Lab - Signal Processing

Neural Signal Processing

Originally written by Luke Chang Adapted by Tom Yeh

In this lab we learn the basics of convolution, sine waves, and fourier transforms. This lab is largely based on exercises from Mike X Cohen's excellent book, Analying Neural Data Analysis: Theory and Practice. If you are interested in learning in more detail about the basics of EEG and time-series analyses I highly recommend his accessible introduction. I also encourage you to watch his accompanying freely available lecturelets to learn more about each topic introduced in this notebook.

dot product
convolution
oscillations
time domain versus frequency domain
high-pass
low-pass
band-stop

%matplotlib inline

import numpy as np
from numpy import sin, pi, arange

import matplotlib.pyplot as plt
from ipywidgets import interact_manual, interact

Using Interactive Widgets

Let's begin by creating a vector to represent a signal of 20 samples of random values.

a = np.random.randint(1,10,20)
plt.plot(a)

[<matplotlib.lines.Line2D at 0x11b7286d0>]

We can rewrite the code above into a function and introduce a parameter to control how many samples to create.

def create_random_signal(n_samples):
    return np.random.randint(1,10,n_samples)

Often we want to understand how the signal may look differently with different parameter values. It is possible to create a slider widget to enable interactive exploration.

@interact_manual(n_samples = 20)
def test_create_random_signal(n_samples):
    signal = create_random_signal(n_samples)
    plt.plot(signal)

Exercises

Now, it's your turn to practice using @interactive_manual.

The code below creates two random signals and shows them in two rows of subplots.

a = np.random.randint(1,10,20)
b = np.random.randint(1,10,20)

f,s = plt.subplots(nrows=2, figsize=(20,10))
s[0].plot(a)
s[1].plot(b)

[<matplotlib.lines.Line2D at 0x11b8ea450>]

Your task is to introduce two parameters---n_samples and n_signals so that we can use two sliders to control their values in order to view any number of signals (rows) and any number of samples in each signal. You will put your code between the BEGIN SOLUTION and END SOLUTION tags.

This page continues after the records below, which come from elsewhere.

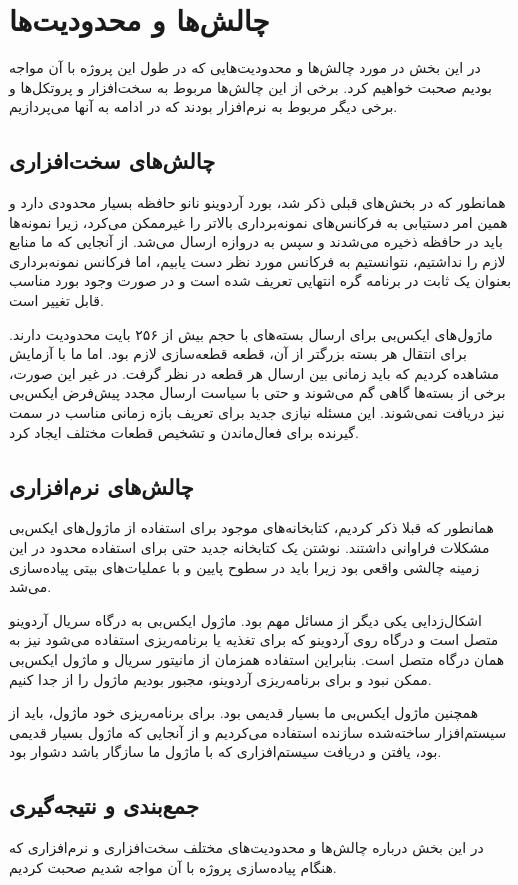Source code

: \chapter{چالش‌ها و محدودیت‌ها}

در این بخش در مورد چالش‌ها و محدودیت‌هایی که در طول این پروژه با آن مواجه بودیم صحبت خواهیم کرد. برخی از این چالش‌ها مربوط به سخت‌افزار و پروتکل‌ها و برخی دیگر مربوط به نرم‌افزار بودند که در ادامه به آنها می‌پردازیم.

\section{چالش‌های سخت‌افزاری}

همانطور که در بخش‌های قبلی ذکر شد، بورد آردوینو نانو حافظه بسیار محدودی دارد و همین امر دستیابی به فرکانس‌های نمونه‌برداری بالاتر را غیرممکن می‌کرد، زیرا نمونه‌ها باید در حافظه ذخیره می‌شدند و سپس به دروازه ارسال می‌شد. از آنجایی که ما منابع لازم را نداشتیم، نتوانستیم به فرکانس مورد نظر دست یابیم، اما فرکانس نمونه‌برداری بعنوان یک ثابت در برنامه گره انتهایی تعریف شده است و در صورت وجود بورد مناسب قابل تغییر است.



ماژول‌های ایکس‌بی برای ارسال بسته‌های با حجم بیش از ۲۵۶ بایت محدودیت دارند. برای انتقال هر بسته بزرگتر از آن، قطعه قطعه‌سازی لازم بود. اما ما با آزمایش مشاهده کردیم که باید زمانی بین ارسال هر قطعه در نظر گرفت. در غیر این صورت، برخی از بسته‌ها گاهی گم می‌شوند و حتی با سیاست ارسال مجدد پیش‌فرض ایکس‌بی نیز دریافت نمی‌شوند. این مسئله نیازی جدید برای تعریف بازه زمانی مناسب در سمت گیرنده برای فعال‌ماندن و تشخیص قطعات مختلف ایجاد کرد.


\section{چالش‌های نرم‌افزاری}

همانطور که قبلا ذکر کردیم، کتابخانه‌های موجود برای استفاده از ماژول‌های ایکس‌بی مشکلات فراوانی داشتند. نوشتن یک کتابخانه جدید حتی برای استفاده محدود در این زمینه چالشی واقعی بود زیرا باید در سطوح پایین و با عملیات‌های بیتی پیاده‌سازی می‌شد.


اشکال‌زدایی یکی دیگر از مسائل مهم بود. ماژول ایکس‌بی به درگاه سریال آردوینو متصل است و درگاه  روی آردوینو که برای تغذیه یا برنامه‌ریزی استفاده می‌شود نیز به همان درگاه متصل است. بنابراین استفاده همزمان از مانیتور سریال و ماژول ایکس‌بی ممکن نبود و برای برنامه‌ریزی آردوینو، مجبور بودیم ماژول را از جدا کنیم.


همچنین ماژول ایکس‌بی ما بسیار قدیمی بود. برای برنامه‌ریزی خود ماژول، باید از سیستم‌افزار ساخته‌شده سازنده استفاده می‌کردیم و از آنجایی که ماژول بسیار قدیمی بود، یافتن و دریافت سیستم‌افزاری که با ماژول ما سازگار باشد دشوار بود.

\section{جمع‌بندی و نتیجه‌گیری}

در این بخش درباره چالش‌ها و محدودیت‌های مختلف سخت‌افزاری و نرم‌افزاری که هنگام پیاده‌سازی پروژه با آن مواجه شدیم صحبت کردیم.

@interact_manual(n_samples = 20, n_signals = 5)
def test_create_random_signal(n_samples, n_signals):
    ### BEGIN SOLUTION
    
    
    f,s = plt.subplots(nrows= 5, figsize=(20,10))
    
    
    
    
    
    ### END SOLUTION

Time Domain

First we will work on signals in the time domain. This requires measuring a signal at a constant interval over time. The frequency with which we measure a signal is referred to as the sampling frequency. The units of this are typically described in $Hz$ - or the number of cycles per second. It is critical that the sampling frequency is consistent over the entire measurement of the time series.

Dot Product

To understand convolution, we first need to familiarize ourselves with the dot product. The dot product is simply the sum of the elements of a vector weighted by the elements of another vector. This method is commonly used in signal processing, and also in statistics as a measure of similarity between two vectors. Finally, there is also a geometric inrepretation which is a mapping between vectors (i.e., the product of the magnitudes of the two vectors scaled by the cosine of the angle between them). For a more in depth overview of the dot product and its relation to convolution see this video

$dotproduct_{ab}=\sum\limits_{i=1}^n a_i b_i$

Let's create some vectors of random numbers and see how the dot product works. First, the two vectos need to be of the same length.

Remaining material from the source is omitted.